In the image above, you can see a win for blue (player 1) resulting from 3 X's, 2 of which were played by blue and 1 by red (player 2). Player 1 goes first, so has placed the winning counter here.

In this image, you can see an ongoing game. You are player 2, playing the red counters. There are 12 possible moves you could make, since you can place an X or an O on any empty space.

Think about why it may be wise to play an O here!

Your task is to build a Reinforcement Learning agent that plays Wild Tic-Tac-Toe.

Competition Rules 📜

You must build a Reinforcement Learning agent
- Rules-based agents aren't allowed!
You can only write code in main.py and you can only store data in a dictionary (saved in a .pkl file by save_dictionary()*)
- In the competition, your agent will call the choose_move() function in main.py to select a move
- Any code not in main.py will not be used.
- Check your submission is valid with check_submission()
Submission deadline: 2pm GMT, Sunday.
- Hit SUBMIT in the top right of replit.
- You can update your code after you submit, but not after the deadline.
*save_dictionary() is a function in game_mechanics.py

Competition Format ⚔️

The competition will consist of your AI playing other teams' AIs 1-v-1 in a knockout tournament fashion.

Since going first gives an advantage, each 1-v-1 matchup consists of a pair of games. Each player starts one of the 2 games. In the event of a tie, it will go to a sudden-death duel 💀 (tiebreaker games). These 'duels' will be pairs of games with 1 player starting each game.

The competition & discussion will be in Gather Town at 3pm GMT on Sunday (1 hour after submission deadline)!

Technical Details 🔨

The `choose_move()` Function

In the competition, the choose_move() function is called to make your next move.

Inputs:

The board - a flat list of strings " " for empty, "X" or "O", where the grid below shows how the list index corresponds to locations on the board. E.g. top left corner is the first element of the list.

0 | 1 | 2
3 | 4 | 5
6 | 7 | 8

E.g. ["O", " ", " ", "O", " ", "X", " ", " ", "X"] represents:

O |   |
O |   | X
  |   | X

The Python Dictionary you have saved as a .pkl file

choose_move() outputs a tuple of:

The location to place the counter in as an integer 0 <= location <= 8
The counter to place (either Cell.X or Cell.O - these are defined in game_mechanics.py)

The `train()` Function

Write this function to build the dictionary that your choose_move function will use. You just need to return the dictionary to save it and it will automatically be loaded into choose_move for you.

Outputs:

Value function dictionary that you've trained (this should then saved by save_dictionary() so you can submit a .pkl file). Start by discussing the problem with your partner. Write down what the state, the action & the rewards are for this game.

The `play_wild_ttt_game()` function

This demonstrates how to interact with with the WildTicTacToeEnv (see below). You can also use this to play against your bot!

play_wild_ttt_game() takes the following arguments:

your_choose_move: choose_move function to take your move.
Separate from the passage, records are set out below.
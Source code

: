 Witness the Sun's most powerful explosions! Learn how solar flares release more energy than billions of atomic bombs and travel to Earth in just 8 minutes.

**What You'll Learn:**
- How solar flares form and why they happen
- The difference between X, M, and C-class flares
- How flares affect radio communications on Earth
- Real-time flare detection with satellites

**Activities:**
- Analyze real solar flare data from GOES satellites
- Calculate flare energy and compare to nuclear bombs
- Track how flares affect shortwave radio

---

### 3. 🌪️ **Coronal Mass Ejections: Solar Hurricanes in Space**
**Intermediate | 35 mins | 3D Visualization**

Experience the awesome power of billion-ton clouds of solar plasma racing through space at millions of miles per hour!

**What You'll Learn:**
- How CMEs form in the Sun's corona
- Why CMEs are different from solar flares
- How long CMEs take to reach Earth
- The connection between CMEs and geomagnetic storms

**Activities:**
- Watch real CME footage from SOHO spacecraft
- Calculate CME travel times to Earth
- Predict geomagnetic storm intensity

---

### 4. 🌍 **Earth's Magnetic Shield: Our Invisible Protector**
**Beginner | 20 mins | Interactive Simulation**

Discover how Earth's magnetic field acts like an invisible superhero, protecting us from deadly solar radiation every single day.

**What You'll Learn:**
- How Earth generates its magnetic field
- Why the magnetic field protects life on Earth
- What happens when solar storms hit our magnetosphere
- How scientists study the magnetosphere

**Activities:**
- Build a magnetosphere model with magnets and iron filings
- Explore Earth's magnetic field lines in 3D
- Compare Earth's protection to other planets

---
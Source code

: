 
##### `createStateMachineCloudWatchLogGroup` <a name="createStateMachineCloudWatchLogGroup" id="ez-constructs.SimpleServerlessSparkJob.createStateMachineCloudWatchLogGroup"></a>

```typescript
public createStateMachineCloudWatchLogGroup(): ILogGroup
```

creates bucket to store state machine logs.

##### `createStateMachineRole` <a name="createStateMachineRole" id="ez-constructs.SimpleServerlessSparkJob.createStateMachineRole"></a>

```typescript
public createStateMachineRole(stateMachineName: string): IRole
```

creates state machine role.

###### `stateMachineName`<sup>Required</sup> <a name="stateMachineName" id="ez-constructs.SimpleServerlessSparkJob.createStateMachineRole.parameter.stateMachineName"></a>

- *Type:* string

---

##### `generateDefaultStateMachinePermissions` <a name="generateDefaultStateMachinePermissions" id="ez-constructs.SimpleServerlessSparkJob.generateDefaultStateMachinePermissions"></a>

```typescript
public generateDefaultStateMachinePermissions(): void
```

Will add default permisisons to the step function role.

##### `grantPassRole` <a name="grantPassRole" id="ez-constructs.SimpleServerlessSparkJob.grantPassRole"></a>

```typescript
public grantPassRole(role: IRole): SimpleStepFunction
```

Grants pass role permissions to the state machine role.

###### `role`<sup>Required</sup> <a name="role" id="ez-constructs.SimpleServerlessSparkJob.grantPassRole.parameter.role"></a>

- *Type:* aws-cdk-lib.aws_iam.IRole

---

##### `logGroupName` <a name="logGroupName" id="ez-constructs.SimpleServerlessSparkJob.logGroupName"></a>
Set this to human_player to play against your bot! This player plays as blue
opponent_choose_move: choose_move function to take your opponents move. Set this to choose_move_no_value_fn to call the choose_move function in your main file. This player plays as red.
game_speed_multiplier: speed to play the game at (only has an effect if render=True. High = fast, low = slow).
verbose: boolean. print info to the console?
render: boolean. render the game graphically?

The `human_player()` function

See if you can beat your bot! Click on the board to take a move. Left click to place an O. Right click to place an X.

The `reward()` function

This function returns the reward that would be given to the player who played the most recent move. So it returns either 0 or 1. Use me for one step lookahead only!

The `choose_move_randomly()` function

Chooses a random move for a given board, an excellent first opponent that you should learn to beat!

The `WildTicTacToeEnv` class

The environment class controls the game and takes the opponent's move. It should be used for training your agent.

See example usage in play_wild_ttt_game().

The opponent's choose_move function is input at initialisation (when WildTictactoeEnv(opponent_choose_move) is called). The first player is chosen at random when WildTictactoeEnv.reset() is called. Every time you call WildTictactoeEnv.step(), 2 moves are taken: yours and then your opponent's.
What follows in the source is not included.